Nvidia officials, eight months after launching its 32-bit Tegra K1 mobile chip, is giving details about the upcoming version that will include a custom-designed ARM-based CPU and bring PC capabilities to such mobile devices as tablets.
At the Hot Chips 2014 conference this week in San Jose, Calif., Nvidia officials said the 64-bit Tegra K1 is the first 64-bit ARM processor for Android devices, pairing the dual-core "Project Denver" CPU with Nvidia's 192-core Kepler GPU. The Denver CPU was custom designed by Nvidia and is compatible with ARM's 64-bit ARMv8-A architecture.
It also is pin-compatible with the 32-bit Tegra K1 chip, enabling programmers to develop software that will run on either chip without any tweaking needed. For Nvidia, it's all about performance with the 64-bit version, according to Nick Stam, senior technical marketing director for the company.

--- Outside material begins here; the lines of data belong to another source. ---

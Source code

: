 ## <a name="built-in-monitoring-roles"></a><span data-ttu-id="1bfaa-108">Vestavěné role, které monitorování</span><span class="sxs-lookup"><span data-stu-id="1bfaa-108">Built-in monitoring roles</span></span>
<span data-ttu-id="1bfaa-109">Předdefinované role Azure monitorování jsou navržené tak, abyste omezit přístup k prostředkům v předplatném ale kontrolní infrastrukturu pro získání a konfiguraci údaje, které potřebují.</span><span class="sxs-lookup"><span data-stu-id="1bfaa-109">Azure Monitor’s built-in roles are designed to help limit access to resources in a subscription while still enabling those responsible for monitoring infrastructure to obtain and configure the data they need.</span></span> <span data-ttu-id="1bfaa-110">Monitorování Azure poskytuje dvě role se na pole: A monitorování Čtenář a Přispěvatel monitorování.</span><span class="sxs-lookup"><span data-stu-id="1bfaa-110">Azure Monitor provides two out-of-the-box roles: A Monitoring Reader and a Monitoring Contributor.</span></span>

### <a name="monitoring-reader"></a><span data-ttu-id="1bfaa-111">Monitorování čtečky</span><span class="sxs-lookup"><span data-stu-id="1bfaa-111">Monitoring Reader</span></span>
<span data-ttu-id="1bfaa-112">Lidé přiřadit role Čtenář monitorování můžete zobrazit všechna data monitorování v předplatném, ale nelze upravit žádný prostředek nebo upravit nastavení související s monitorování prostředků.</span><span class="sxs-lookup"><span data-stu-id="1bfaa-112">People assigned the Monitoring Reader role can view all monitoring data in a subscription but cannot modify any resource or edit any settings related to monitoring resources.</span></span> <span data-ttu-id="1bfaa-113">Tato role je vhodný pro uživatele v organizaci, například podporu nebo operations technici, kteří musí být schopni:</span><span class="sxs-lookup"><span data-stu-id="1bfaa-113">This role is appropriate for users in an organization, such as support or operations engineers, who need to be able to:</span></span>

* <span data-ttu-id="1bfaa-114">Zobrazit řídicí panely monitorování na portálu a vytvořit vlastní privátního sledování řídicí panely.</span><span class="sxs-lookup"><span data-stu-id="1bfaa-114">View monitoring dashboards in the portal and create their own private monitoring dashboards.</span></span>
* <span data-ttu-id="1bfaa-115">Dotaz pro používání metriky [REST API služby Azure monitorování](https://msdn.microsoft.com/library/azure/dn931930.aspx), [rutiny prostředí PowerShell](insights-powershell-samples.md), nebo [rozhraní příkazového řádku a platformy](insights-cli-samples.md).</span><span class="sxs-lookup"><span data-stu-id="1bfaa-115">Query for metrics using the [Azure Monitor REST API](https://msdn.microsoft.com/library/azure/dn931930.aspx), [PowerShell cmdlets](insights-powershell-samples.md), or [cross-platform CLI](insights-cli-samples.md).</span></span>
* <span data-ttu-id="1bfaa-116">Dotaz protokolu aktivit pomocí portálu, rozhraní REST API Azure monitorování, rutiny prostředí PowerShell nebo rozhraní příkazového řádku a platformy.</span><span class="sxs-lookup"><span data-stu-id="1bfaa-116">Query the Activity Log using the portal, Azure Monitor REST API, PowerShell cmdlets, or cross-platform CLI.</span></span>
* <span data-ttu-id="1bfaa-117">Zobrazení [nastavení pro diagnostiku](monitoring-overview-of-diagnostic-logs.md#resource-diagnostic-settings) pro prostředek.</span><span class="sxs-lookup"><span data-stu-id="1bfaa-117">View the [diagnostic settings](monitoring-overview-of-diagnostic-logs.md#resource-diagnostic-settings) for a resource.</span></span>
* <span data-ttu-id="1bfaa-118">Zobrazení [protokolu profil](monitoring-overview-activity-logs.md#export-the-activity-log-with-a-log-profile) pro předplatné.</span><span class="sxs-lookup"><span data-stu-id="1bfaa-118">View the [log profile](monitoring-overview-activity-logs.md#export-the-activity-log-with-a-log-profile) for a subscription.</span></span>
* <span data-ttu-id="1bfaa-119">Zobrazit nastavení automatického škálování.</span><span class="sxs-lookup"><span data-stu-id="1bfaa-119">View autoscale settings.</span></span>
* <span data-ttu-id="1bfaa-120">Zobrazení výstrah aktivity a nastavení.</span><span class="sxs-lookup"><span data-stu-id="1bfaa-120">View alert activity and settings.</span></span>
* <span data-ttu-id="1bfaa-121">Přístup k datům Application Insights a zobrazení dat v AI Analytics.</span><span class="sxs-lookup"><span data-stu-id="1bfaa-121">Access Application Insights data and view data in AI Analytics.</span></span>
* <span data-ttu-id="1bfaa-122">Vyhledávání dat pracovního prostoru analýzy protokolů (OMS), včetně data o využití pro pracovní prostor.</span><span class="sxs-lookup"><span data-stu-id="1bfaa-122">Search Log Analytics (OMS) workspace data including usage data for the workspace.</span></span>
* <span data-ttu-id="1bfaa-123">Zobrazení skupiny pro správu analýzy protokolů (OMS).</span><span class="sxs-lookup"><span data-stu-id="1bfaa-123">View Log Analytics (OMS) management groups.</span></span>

"With its exceptional performance and superior energy efficiency, the 64-bit Tegra K1 is the world's first 64-bit ARM processor for Android, and completely outpaces other ARM-based mobile processors," Nick Stam, senior technical marketing director for Nvidia, said in a post on the company blog. "Denver is designed for the highest single-core CPU throughput, and also delivers industry-leading dual-core performance."
The 32-bit version has found its way into a number of devices, including Nvidia's Shield tablet for gamers and a new 13.3-inch Chromebook announced by Acer Aug. 12. The 64-bit Tegra K1 is due to launch later this year.
ARM is licensing its 64-bit ARMv8-A architecture to systems makers and is working on the next-generation version. Much of the focus of the 64-bit architecture has been on the data center, where ARM officials believe their highly energy-efficient designs—which can be found in most tablets and smartphones—can be leveraged in servers in such environments as clouds and hyperscale data centers. A range of chip makers—from Advanced Micro Devices and Applied Micro to Cavium and Marvell Technologies—are developing ARM-based server systems-on-a-chip (SoC).
During the Hot Chips show, Nvidia officials talking about the 64-bit Tegra K1 focused on what the chip can do in mobile devices. According to the company, the 64-bit Denver cores will offer seven-way superscalar architectures, which can execute up to seven concurrent micro operations per clock cycle, and can run up to 2.5GHz. By comparison, the 32-bit version—with a quad-core ARM CPU—offers a three-way superscalar architecture and runs at 2.3GHz.
In addition, Nvidia also is using a process called Dynamic Code Optimization, which takes ARM software code that is frequently used, makes it optimized micro-code and houses it in a dedicated 128MB main-memory-based optimization cache. It improves the chip's performance by ensuring that the frequently-used code is ready when needed, rather than the chip having to reoptimize it whenever it's needed, according to Stam.
"Denver extracts the ILP once via software techniques, and then executes those routines repeatedly, thus amortizing the cost of ILP [instruction-level parallelism] extraction over the many execution instances," he wrote.
It's reportedly similar to what long-gone Transmeta tried to do with the low-power chips it was developing more than a decade ago to challenge Intel.
"Denver also features new low-latency power-state transitions, in addition to extensive power-gating and dynamic voltage and clock scaling based on workloads," Stam wrote. "Combining Dynamic Code Optimization, seven-way superscalar design and efficient power usage, Denver's performance will rival some mainstream PC-class CPUs at significantly reduced power consumption. This means that future mobile devices using our 64-bit Tegra K1 chip can offer PC-class performance for standard apps, extended battery life and the best Web browsing experience—all while opening new possibilities for gaming, content creation and enterprise apps."